Assignment:
Reproduce each line of the material exactly as it reads.

Exercise data section start

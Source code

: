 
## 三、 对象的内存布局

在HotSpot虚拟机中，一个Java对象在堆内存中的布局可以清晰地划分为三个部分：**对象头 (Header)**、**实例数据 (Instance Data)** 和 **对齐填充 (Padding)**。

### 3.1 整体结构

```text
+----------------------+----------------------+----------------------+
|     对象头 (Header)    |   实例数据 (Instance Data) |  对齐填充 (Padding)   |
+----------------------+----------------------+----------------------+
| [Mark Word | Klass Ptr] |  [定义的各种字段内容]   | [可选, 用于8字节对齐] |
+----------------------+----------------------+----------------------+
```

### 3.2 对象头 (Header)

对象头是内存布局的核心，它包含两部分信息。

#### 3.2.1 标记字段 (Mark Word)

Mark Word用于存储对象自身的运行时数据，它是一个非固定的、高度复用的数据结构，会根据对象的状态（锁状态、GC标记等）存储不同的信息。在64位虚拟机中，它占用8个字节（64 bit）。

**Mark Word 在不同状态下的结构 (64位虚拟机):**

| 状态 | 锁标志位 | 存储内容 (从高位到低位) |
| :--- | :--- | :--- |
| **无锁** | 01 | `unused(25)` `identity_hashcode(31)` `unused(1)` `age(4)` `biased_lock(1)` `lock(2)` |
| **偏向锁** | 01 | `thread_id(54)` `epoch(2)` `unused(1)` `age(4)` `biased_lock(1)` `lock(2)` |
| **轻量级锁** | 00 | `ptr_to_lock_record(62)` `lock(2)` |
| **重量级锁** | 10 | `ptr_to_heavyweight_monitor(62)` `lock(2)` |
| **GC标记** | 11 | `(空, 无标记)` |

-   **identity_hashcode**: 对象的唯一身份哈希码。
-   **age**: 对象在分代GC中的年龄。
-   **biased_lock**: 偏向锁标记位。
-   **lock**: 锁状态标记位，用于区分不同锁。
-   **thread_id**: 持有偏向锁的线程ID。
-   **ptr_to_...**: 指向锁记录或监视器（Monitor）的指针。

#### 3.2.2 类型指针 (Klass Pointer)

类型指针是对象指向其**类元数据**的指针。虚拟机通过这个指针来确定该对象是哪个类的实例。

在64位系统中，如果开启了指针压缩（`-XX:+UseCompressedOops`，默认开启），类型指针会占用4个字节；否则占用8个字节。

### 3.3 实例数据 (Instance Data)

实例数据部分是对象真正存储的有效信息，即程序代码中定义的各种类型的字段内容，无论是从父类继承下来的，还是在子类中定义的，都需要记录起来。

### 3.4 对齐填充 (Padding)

Exercise data section end

Exercise result:
Source code

: 
## 三、 对象的内存布局

在HotSpot虚拟机中，一个Java对象在堆内存中的布局可以清晰地划分为三个部分：**对象头 (Header)**、**实例数据 (Instance Data)** 和 **对齐填充 (Padding)**。

### 3.1 整体结构

```text
+----------------------+----------------------+----------------------+
|     对象头 (Header)    |   实例数据 (Instance Data) |  对齐填充 (Padding)   |
+----------------------+----------------------+----------------------+
| [Mark Word | Klass Ptr] |  [定义的各种字段内容]   | [可选, 用于8字节对齐] |
+----------------------+----------------------+----------------------+
```

### 3.2 对象头 (Header)

对象头是内存布局的核心，它包含两部分信息。

#### 3.2.1 标记字段 (Mark Word)

Mark Word用于存储对象自身的运行时数据，它是一个非固定的、高度复用的数据结构，会根据对象的状态（锁状态、GC标记等）存储不同的信息。在64位虚拟机中，它占用8个字节（64 bit）。

**Mark Word 在不同状态下的结构 (64位虚拟机):**

| 状态 | 锁标志位 | 存储内容 (从高位到低位) |
| :--- | :--- | :--- |
| **无锁** | 01 | `unused(25)` `identity_hashcode(31)` `unused(1)` `age(4)` `biased_lock(1)` `lock(2)` |
| **偏向锁** | 01 | `thread_id(54)` `epoch(2)` `unused(1)` `age(4)` `biased_lock(1)` `lock(2)` |
| **轻量级锁** | 00 | `ptr_to_lock_record(62)` `lock(2)` |
| **重量级锁** | 10 | `ptr_to_heavyweight_monitor(62)` `lock(2)` |
| **GC标记** | 11 | `(空, 无标记)` |

-   **identity_hashcode**: 对象的唯一身份哈希码。
-   **age**: 对象在分代GC中的年龄。
-   **biased_lock**: 偏向锁标记位。
-   **lock**: 锁状态标记位，用于区分不同锁。
-   **thread_id**: 持有偏向锁的线程ID。
-   **ptr_to_...**: 指向锁记录或监视器（Monitor）的指针。

#### 3.2.2 类型指针 (Klass Pointer)

类型指针是对象指向其**类元数据**的指针。虚拟机通过这个指针来确定该对象是哪个类的实例。

在64位系统中，如果开启了指针压缩（`-XX:+UseCompressedOops`，默认开启），类型指针会占用4个字节；否则占用8个字节。

### 3.3 实例数据 (Instance Data)

实例数据部分是对象真正存储的有效信息，即程序代码中定义的各种类型的字段内容，无论是从父类继承下来的，还是在子类中定义的，都需要记录起来。

### 3.4 对齐填充 (Padding)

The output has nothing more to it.